• **STORED DATA**:

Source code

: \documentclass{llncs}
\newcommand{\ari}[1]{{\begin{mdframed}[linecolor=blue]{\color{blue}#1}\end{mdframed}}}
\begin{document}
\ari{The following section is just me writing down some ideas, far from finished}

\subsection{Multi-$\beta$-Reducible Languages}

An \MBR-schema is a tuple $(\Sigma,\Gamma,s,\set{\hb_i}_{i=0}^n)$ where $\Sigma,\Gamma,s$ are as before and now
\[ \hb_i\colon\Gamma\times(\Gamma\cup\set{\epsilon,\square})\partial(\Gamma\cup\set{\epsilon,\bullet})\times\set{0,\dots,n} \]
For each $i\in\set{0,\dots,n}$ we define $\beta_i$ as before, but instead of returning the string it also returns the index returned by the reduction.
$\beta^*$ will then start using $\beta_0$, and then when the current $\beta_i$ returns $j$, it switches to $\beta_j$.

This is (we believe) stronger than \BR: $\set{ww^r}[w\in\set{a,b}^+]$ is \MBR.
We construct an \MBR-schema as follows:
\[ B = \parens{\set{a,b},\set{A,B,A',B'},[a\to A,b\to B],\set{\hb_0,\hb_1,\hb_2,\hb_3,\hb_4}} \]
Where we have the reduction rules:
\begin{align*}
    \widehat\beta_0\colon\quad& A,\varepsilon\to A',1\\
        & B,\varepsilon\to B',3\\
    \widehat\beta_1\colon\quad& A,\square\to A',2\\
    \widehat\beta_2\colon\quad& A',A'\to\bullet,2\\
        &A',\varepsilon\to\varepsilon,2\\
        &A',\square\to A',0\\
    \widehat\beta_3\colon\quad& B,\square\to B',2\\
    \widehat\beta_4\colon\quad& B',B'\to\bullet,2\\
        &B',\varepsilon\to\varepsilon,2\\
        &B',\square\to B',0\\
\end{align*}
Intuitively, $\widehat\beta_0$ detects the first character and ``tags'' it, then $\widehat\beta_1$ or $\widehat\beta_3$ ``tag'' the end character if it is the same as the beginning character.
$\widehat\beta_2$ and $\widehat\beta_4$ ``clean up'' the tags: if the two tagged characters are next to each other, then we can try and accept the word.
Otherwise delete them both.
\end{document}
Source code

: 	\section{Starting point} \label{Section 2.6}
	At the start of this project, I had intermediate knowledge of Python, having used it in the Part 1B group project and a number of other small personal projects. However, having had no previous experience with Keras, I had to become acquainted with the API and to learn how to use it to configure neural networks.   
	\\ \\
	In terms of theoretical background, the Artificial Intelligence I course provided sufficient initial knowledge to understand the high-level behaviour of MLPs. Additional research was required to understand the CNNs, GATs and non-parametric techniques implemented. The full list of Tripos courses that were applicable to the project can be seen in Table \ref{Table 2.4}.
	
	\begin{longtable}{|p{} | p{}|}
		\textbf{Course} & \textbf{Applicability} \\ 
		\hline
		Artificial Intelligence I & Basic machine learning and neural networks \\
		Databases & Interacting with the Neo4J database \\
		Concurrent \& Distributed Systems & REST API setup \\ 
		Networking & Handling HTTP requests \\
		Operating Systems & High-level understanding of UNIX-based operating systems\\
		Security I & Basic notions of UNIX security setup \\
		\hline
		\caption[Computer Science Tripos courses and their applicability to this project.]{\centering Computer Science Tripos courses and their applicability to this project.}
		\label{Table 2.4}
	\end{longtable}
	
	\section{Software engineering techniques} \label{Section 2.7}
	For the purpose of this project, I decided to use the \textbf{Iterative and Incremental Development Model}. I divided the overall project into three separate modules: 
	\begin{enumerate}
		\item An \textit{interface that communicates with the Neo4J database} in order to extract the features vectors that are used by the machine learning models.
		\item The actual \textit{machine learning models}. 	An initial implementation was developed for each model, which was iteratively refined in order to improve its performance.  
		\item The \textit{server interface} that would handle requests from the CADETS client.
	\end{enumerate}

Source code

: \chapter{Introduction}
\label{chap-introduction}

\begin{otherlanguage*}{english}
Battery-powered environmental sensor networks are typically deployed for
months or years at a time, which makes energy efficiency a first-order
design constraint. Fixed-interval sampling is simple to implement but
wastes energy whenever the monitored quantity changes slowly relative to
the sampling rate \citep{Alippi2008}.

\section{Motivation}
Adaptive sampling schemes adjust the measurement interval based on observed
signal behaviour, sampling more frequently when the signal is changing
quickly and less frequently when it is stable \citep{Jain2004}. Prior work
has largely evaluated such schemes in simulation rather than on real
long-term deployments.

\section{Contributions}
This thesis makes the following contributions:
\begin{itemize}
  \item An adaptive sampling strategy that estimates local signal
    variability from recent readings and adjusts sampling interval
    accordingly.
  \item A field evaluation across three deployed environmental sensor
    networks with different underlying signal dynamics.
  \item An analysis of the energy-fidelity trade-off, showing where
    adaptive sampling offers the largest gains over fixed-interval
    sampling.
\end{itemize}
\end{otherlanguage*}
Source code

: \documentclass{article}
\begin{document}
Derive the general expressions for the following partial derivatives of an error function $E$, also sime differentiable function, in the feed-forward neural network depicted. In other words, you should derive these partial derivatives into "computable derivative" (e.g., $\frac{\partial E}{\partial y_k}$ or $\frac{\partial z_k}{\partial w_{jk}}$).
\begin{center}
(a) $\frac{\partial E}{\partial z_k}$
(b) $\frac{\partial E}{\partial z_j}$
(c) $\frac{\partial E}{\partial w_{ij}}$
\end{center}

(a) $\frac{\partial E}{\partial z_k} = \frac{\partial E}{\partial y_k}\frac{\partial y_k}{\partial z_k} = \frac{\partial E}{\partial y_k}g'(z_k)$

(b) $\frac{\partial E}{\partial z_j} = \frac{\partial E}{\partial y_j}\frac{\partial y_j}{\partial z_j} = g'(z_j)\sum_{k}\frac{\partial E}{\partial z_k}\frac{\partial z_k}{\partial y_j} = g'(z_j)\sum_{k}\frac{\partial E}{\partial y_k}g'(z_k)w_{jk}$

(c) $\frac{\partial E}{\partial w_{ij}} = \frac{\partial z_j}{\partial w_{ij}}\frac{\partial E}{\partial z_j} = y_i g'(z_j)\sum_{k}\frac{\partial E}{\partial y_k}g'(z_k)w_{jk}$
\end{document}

• **PROBLEM TO WORK ON**:
Restate the records from above exactly as they read.

• **ANSWER BOX**:
Source code

: \documentclass{llncs}
\newcommand{\ari}[1]{{\begin{mdframed}[linecolor=blue]{\color{blue}#1}\end{mdframed}}}
\begin{document}
\ari{The following section is just me writing down some ideas, far from finished}

\subsection{Multi-$\beta$-Reducible Languages}

An \MBR-schema is a tuple $(\Sigma,\Gamma,s,\set{\hb_i}_{i=0}^n)$ where $\Sigma,\Gamma,s$ are as before and now
\[ \hb_i\colon\Gamma\times(\Gamma\cup\set{\epsilon,\square})\partial(\Gamma\cup\set{\epsilon,\bullet})\times\set{0,\dots,n} \]
For each $i\in\set{0,\dots,n}$ we define $\beta_i$ as before, but instead of returning the string it also returns the index returned by the reduction.
$\beta^*$ will then start using $\beta_0$, and then when the current $\beta_i$ returns $j$, it switches to $\beta_j$.

This is (we believe) stronger than \BR: $\set{ww^r}[w\in\set{a,b}^+]$ is \MBR.
We construct an \MBR-schema as follows:
\[ B = \parens{\set{a,b},\set{A,B,A',B'},[a\to A,b\to B],\set{\hb_0,\hb_1,\hb_2,\hb_3,\hb_4}} \]
Where we have the reduction rules:
\begin{align*}
    \widehat\beta_0\colon\quad& A,\varepsilon\to A',1\\
        & B,\varepsilon\to B',3\\
    \widehat\beta_1\colon\quad& A,\square\to A',2\\
    \widehat\beta_2\colon\quad& A',A'\to\bullet,2\\
        &A',\varepsilon\to\varepsilon,2\\
        &A',\square\to A',0\\
    \widehat\beta_3\colon\quad& B,\square\to B',2\\
    \widehat\beta_4\colon\quad& B',B'\to\bullet,2\\
        &B',\varepsilon\to\varepsilon,2\\
        &B',\square\to B',0\\
\end{align*}
Intuitively, $\widehat\beta_0$ detects the first character and ``tags'' it, then $\widehat\beta_1$ or $\widehat\beta_3$ ``tag'' the end character if it is the same as the beginning character.
$\widehat\beta_2$ and $\widehat\beta_4$ ``clean up'' the tags: if the two tagged characters are next to each other, then we can try and accept the word.
Otherwise delete them both.
\end{document}
Source code

: 	\section{Starting point} \label{Section 2.6}
	At the start of this project, I had intermediate knowledge of Python, having used it in the Part 1B group project and a number of other small personal projects. However, having had no previous experience with Keras, I had to become acquainted with the API and to learn how to use it to configure neural networks.   
	\\ \\
	In terms of theoretical background, the Artificial Intelligence I course provided sufficient initial knowledge to understand the high-level behaviour of MLPs. Additional research was required to understand the CNNs, GATs and non-parametric techniques implemented. The full list of Tripos courses that were applicable to the project can be seen in Table \ref{Table 2.4}.
	
	\begin{longtable}{|p{} | p{}|}
		\textbf{Course} & \textbf{Applicability} \\ 
		\hline
		Artificial Intelligence I & Basic machine learning and neural networks \\
		Databases & Interacting with the Neo4J database \\
		Concurrent \& Distributed Systems & REST API setup \\ 
		Networking & Handling HTTP requests \\
		Operating Systems & High-level understanding of UNIX-based operating systems\\
		Security I & Basic notions of UNIX security setup \\
		\hline
		\caption[Computer Science Tripos courses and their applicability to this project.]{\centering Computer Science Tripos courses and their applicability to this project.}
		\label{Table 2.4}
	\end{longtable}
	
	\section{Software engineering techniques} \label{Section 2.7}
	For the purpose of this project, I decided to use the \textbf{Iterative and Incremental Development Model}. I divided the overall project into three separate modules: 
	\begin{enumerate}
		\item An \textit{interface that communicates with the Neo4J database} in order to extract the features vectors that are used by the machine learning models.
		\item The actual \textit{machine learning models}. 	An initial implementation was developed for each model, which was iteratively refined in order to improve its performance.  
		\item The \textit{server interface} that would handle requests from the CADETS client.
	\end{enumerate}

Source code

: \chapter{Introduction}
\label{chap-introduction}

\begin{otherlanguage*}{english}
Battery-powered environmental sensor networks are typically deployed for
months or years at a time, which makes energy efficiency a first-order
design constraint. Fixed-interval sampling is simple to implement but
wastes energy whenever the monitored quantity changes slowly relative to
the sampling rate \citep{Alippi2008}.

\section{Motivation}
Adaptive sampling schemes adjust the measurement interval based on observed
signal behaviour, sampling more frequently when the signal is changing
quickly and less frequently when it is stable \citep{Jain2004}. Prior work
has largely evaluated such schemes in simulation rather than on real
long-term deployments.

\section{Contributions}
This thesis makes the following contributions:
\begin{itemize}
  \item An adaptive sampling strategy that estimates local signal
    variability from recent readings and adjusts sampling interval
    accordingly.
  \item A field evaluation across three deployed environmental sensor
    networks with different underlying signal dynamics.
  \item An analysis of the energy-fidelity trade-off, showing where
    adaptive sampling offers the largest gains over fixed-interval
    sampling.
\end{itemize}
\end{otherlanguage*}
Source code

: \documentclass{article}
\begin{document}
Derive the general expressions for the following partial derivatives of an error function $E$, also sime differentiable function, in the feed-forward neural network depicted. In other words, you should derive these partial derivatives into "computable derivative" (e.g., $\frac{\partial E}{\partial y_k}$ or $\frac{\partial z_k}{\partial w_{jk}}$).
\begin{center}
(a) $\frac{\partial E}{\partial z_k}$
(b) $\frac{\partial E}{\partial z_j}$
(c) $\frac{\partial E}{\partial w_{ij}}$
\end{center}

(a) $\frac{\partial E}{\partial z_k} = \frac{\partial E}{\partial y_k}\frac{\partial y_k}{\partial z_k} = \frac{\partial E}{\partial y_k}g'(z_k)$

(b) $\frac{\partial E}{\partial z_j} = \frac{\partial E}{\partial y_j}\frac{\partial y_j}{\partial z_j} = g'(z_j)\sum_{k}\frac{\partial E}{\partial z_k}\frac{\partial z_k}{\partial y_j} = g'(z_j)\sum_{k}\frac{\partial E}{\partial y_k}g'(z_k)w_{jk}$

(c) $\frac{\partial E}{\partial w_{ij}} = \frac{\partial z_j}{\partial w_{ij}}\frac{\partial E}{\partial z_j} = y_i g'(z_j)\sum_{k}\frac{\partial E}{\partial y_k}g'(z_k)w_{jk}$
\end{document}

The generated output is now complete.